Seeing through the smoke in my eyes

You might think that as a meteorologist who gets a rush from watching the summer sky light up from brewing storms that I would be excited to see lightning in my head. But no. I was just about as terrified as any of you would be.

On a Saturday last December I suddenly found a big circular jelly-fish-like blob floating in front of my face. The jelly fish had long, wispy tentacles, and floated in a sea of dust. I closed my eyes and shook my head, but it was still there when I opened my eyes. A few minutes later, the flashes began. Long curved bolts of lightning streaked across the peripheral vision in my left eyeball. With my eyes closed, I could see branching and arcing. With eyes open, it was like someone was flashing a bright light in my eyes.

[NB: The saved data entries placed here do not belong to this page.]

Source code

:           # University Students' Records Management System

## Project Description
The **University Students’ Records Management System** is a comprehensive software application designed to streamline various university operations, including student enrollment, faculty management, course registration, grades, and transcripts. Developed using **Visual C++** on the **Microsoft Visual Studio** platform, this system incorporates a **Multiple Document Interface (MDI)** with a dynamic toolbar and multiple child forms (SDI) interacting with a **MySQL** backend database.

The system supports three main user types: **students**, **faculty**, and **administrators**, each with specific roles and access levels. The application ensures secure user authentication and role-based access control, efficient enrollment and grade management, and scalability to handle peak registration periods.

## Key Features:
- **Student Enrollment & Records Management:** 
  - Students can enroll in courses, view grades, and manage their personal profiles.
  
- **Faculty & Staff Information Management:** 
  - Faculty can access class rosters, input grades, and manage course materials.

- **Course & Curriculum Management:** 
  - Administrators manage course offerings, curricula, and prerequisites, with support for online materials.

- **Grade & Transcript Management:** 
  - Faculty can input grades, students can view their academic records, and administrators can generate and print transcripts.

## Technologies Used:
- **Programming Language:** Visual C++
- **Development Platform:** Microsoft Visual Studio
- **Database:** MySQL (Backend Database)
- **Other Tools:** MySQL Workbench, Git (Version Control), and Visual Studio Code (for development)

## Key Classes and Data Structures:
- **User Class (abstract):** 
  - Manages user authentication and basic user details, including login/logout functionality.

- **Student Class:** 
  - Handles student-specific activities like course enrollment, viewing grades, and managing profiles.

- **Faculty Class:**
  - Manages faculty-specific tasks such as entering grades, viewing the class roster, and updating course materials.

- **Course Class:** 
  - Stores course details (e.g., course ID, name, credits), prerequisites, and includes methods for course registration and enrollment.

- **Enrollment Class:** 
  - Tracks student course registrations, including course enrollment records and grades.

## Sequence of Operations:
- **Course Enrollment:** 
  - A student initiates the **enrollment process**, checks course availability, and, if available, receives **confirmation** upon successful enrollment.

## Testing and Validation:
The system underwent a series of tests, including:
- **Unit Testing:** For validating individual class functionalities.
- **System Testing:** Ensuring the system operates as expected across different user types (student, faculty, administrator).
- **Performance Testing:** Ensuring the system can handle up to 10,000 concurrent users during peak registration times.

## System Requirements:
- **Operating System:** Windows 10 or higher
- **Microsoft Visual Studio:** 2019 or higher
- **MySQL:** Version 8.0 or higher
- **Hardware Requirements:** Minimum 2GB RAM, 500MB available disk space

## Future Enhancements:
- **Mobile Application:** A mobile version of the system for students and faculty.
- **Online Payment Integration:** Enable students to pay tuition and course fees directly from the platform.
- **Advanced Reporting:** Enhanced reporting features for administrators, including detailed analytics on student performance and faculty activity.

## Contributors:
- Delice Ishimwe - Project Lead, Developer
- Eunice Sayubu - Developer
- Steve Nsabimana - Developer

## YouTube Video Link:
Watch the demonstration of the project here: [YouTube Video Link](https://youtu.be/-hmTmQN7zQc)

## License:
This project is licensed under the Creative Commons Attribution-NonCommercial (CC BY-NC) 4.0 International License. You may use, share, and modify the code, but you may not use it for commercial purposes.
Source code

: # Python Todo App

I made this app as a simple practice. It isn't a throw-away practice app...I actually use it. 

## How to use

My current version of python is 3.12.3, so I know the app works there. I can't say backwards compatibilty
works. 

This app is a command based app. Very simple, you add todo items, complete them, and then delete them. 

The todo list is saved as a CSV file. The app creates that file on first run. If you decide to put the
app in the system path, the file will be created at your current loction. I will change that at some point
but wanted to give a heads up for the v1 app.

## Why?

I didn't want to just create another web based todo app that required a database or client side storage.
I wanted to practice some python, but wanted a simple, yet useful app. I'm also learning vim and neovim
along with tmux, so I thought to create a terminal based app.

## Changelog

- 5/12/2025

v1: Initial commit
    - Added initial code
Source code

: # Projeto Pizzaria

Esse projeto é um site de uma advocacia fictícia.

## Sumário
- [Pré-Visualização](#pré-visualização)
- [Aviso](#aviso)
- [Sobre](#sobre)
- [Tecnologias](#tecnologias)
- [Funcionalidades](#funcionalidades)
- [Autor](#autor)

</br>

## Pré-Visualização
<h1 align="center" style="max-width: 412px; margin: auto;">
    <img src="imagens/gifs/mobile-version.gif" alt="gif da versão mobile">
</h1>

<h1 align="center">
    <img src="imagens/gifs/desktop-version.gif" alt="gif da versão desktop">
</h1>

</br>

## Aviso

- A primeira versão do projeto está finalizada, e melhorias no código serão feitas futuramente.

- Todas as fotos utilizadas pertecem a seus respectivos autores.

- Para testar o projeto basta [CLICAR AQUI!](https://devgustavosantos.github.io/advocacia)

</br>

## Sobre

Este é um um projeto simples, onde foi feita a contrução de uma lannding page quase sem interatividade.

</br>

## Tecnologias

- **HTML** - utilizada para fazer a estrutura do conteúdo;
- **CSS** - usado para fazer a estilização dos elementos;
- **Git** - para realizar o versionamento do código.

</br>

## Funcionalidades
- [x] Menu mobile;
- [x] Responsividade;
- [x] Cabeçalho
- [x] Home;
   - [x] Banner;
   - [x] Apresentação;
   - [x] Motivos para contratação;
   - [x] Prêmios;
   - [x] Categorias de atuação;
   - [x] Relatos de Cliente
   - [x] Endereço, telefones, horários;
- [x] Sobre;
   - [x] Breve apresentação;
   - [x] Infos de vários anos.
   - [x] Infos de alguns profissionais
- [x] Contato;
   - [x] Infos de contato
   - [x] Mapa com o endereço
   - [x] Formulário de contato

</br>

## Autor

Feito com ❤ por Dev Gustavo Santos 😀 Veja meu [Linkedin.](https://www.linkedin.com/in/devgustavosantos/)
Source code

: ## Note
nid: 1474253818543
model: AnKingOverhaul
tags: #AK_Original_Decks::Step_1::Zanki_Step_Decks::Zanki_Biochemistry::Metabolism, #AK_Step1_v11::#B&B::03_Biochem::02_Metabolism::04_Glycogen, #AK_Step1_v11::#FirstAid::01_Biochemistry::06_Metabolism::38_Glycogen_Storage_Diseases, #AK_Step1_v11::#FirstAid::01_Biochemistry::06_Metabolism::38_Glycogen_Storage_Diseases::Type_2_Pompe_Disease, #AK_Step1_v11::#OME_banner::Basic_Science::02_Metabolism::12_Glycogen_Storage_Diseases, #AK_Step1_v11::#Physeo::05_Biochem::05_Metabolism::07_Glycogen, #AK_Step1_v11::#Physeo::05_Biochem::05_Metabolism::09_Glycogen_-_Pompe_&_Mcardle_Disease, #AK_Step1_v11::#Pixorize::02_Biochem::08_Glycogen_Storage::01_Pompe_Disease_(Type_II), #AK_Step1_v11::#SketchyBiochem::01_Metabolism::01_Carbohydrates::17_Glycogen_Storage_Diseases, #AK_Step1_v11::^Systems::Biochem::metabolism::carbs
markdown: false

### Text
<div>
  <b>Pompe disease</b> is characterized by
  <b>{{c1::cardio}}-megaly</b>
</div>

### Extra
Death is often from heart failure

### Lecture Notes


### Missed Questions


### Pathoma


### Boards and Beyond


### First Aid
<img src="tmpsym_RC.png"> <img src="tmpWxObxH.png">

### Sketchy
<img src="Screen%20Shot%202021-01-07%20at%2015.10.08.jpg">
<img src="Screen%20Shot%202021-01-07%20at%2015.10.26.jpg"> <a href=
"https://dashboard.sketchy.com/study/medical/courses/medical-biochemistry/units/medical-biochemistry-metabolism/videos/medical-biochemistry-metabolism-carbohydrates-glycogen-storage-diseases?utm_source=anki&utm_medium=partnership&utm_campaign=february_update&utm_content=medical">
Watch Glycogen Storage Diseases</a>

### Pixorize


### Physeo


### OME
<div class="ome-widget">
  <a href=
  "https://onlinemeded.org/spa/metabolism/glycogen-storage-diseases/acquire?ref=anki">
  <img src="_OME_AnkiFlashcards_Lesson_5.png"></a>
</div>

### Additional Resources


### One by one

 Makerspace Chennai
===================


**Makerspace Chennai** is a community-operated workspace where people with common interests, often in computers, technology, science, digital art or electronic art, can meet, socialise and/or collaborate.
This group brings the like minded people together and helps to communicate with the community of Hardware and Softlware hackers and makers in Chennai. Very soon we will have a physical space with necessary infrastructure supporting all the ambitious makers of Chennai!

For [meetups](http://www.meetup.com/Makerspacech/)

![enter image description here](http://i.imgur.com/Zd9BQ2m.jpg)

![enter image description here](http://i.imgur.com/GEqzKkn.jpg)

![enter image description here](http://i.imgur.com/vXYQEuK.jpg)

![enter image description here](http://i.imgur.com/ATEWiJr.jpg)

I had AI try to make a picture of what I saw…But I only gave it one attempt. No need to waste more energy trying to make it more real.

Two hours later, I was on the phone talking through the summer storm in my head with an emergency eye doctor. “Posterior vitreous detachment, PVD,” he said, “The vitreous gel in your eyeball is detaching from your retina.” The jelly fish and specks of dust were bubbles in the collapsed gel, and the flashes were caused by tugs on my retina. He went on to explain that while this process could be harmless, there was also a risk of retinal tears or detachment. This can cause vision loss if not repaired immediately. Because I wasn’t experiencing any loss of vision, he said we could wait until Monday morning for a full exam.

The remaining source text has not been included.